BUENOS AIRES – Marco Carrera está sentado en el sillón de espaldas, con una nena pequeña en sus rodillas, cuando recibe un llamado por teléfono. Uno de esos que nadie quiere recibir.
De eso se trata la esencia de El colibrí, una película de Francesca Archibugi de 2022, basada en la novela homónima de Sandro Veronesi (editada en Italia por La nave di Teseo) recién estrenada en Buenos Aires, luego de su emisión en la Argentina el año pasado, durante la Semana de Cine Italiano, con la participación de la directora.
Archibugi dirigió obras como Mignon vino a quedarse, La gran calabaza y El árbol de las peras. La película -fiel a la novela- relata la historia de un hombre común. Una historia de vida cristalizada en torno a un hecho que nunca pudo concretar y -por eso mismo- protegido por lo efímero y del riesgo a corromperse, pero también de la posibilidad de hacerse de carne y hueso, de cobrar vida, de evolucionar. A pesar de todo.
El título hace alusión al apodo del protagonista Marco Carrera (interpretado por Pierfrancesco Favino, como la mayoría de las películas italianas producidas en los últimos años). Un apodo ligado a la baja estatura que tenía cuando era niño y a la energía con la que el pequeño pájaro bate sus alas para permanecer siempre en el mismo lugar. Una metáfora de la vida del personaje.
Es una historia de tramas familiares, de relaciones horizontales (hermanos, esposos, amigos) y verticales (padres-hijos, abuelos-nietos, psicoanalistas-pacientes), contadas a través de saltos temporales bastante bien logrados (a excepción del maquillaje que utilizan para envejecer a los actores), que no confunden, sino que le dan movimiento a la historia.

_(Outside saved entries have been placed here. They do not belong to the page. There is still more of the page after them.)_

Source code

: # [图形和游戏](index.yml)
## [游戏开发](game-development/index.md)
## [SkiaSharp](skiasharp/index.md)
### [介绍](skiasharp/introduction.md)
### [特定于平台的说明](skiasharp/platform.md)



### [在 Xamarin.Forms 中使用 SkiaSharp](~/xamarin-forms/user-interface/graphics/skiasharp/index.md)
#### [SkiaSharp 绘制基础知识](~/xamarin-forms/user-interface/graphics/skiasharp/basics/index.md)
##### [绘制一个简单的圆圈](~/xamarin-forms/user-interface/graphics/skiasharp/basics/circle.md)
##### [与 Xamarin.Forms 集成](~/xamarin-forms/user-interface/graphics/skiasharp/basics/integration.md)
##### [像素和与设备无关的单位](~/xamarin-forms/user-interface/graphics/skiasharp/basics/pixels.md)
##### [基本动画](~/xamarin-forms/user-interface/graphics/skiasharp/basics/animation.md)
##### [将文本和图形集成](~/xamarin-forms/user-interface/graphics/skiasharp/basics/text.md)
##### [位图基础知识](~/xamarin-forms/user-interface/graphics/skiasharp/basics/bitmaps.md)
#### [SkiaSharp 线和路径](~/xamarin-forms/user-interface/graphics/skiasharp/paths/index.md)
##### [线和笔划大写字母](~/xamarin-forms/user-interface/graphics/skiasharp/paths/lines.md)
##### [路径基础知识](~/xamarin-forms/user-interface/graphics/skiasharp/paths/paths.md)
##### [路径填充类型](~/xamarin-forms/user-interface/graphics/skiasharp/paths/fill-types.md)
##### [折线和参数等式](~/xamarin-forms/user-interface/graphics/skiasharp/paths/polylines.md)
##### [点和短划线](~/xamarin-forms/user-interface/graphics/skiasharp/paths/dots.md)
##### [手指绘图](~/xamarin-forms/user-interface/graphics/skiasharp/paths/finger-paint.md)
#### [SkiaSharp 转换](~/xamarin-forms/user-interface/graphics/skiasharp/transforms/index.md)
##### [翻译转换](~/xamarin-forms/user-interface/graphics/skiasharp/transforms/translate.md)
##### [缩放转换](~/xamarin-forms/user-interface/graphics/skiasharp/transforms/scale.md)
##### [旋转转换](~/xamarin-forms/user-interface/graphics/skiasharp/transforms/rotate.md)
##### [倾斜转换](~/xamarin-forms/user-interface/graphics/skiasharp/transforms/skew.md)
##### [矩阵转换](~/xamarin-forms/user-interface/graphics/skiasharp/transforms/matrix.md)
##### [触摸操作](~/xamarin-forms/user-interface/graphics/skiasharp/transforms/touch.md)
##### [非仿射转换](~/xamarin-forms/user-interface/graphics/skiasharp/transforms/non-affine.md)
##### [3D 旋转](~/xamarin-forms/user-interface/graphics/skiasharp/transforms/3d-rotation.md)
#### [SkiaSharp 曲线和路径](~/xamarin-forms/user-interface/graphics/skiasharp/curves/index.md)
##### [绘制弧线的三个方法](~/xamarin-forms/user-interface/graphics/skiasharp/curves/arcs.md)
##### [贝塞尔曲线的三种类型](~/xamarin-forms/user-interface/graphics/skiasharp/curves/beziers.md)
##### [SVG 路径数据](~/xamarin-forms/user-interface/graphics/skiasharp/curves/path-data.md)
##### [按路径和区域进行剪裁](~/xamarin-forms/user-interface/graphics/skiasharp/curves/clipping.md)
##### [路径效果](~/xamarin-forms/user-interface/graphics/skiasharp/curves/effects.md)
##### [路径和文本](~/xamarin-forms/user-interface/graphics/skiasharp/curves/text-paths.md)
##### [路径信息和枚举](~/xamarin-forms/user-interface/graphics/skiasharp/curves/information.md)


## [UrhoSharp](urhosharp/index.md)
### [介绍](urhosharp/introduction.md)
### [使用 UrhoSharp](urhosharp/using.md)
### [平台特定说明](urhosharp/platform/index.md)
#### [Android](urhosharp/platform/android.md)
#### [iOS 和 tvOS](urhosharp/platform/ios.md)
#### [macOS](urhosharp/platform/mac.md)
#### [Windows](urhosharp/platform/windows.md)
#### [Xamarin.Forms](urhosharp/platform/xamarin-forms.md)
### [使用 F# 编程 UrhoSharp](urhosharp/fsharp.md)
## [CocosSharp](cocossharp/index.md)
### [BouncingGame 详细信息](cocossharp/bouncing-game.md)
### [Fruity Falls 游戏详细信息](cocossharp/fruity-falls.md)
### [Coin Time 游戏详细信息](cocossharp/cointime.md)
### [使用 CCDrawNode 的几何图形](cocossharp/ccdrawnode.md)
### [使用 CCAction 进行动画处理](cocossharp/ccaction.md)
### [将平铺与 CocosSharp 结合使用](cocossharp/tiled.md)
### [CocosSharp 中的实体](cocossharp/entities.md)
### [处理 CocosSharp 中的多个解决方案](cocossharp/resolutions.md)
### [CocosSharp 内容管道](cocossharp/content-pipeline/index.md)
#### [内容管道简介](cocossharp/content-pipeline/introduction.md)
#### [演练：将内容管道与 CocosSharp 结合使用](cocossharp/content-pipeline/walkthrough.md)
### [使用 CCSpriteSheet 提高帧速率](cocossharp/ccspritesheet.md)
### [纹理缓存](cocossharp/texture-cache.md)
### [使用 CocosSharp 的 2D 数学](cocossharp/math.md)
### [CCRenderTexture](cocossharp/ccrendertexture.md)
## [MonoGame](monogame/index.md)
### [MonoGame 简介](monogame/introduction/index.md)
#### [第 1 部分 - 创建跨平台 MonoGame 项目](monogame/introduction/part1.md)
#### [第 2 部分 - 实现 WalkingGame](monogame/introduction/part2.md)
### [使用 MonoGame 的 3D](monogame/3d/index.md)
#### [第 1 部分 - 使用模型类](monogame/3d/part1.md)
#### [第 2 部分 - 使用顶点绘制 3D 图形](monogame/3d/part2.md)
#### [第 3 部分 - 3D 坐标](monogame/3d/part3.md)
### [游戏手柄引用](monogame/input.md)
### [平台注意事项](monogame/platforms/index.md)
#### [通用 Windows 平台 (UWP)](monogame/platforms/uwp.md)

Además de Favino, el elenco está integrado por otros nombres conocidos en el exterior: Laura Morante, Kasia Smutniak (una polaca naturalizada italiana), Nanni Moretti (en el papel del psicoanalista, con una actuación algo “sobreactuada” y muy "morettiana") y la franco-argentina Bérénice Bejo.
El guion refleja el registro típico de las historias de Veronesi: los malentendidos y los pequeños o grandes engaños que marcan el rumbo de una vida y de los que, en retrospectiva, al atardecer, nos reímos con amargura y nos regocijamos con nostalgia.
La parte menos acertada es el final, que solo podemos considerar con mucha condescendencia una simple "cita” de Las invasiones bárbaras (película que la novela, para atajarse, menciona).
Y hay un agravante: el de no limitarse a describir una elección entre las muchas posibles de forma más o menos acertada, sino querer explicar al espectador qué debe pensar y por qué. Es probable que el espectador esté de acuerdo, aunque quizás prefiera llegar a esa conclusión por su cuenta.
Seguramente el público argentino sabrá apreciar los paisajes: la Piazza di Santo Spirito y el Ponte Vecchio en Florencia, ciertas terrazas romanas desde las que se divisa la plaza de San Pedro... Y el golfo de Baratti, en la Toscana, donde las familias de los dos protagonistas pasan sus vacaciones.
También está el Maggiolone descapotable, una metonimia de una Italia que ya no existe. Y que tal vez nunca haya existido, aunque sigue haciendo soñar a la gente que vive fuera de Italia.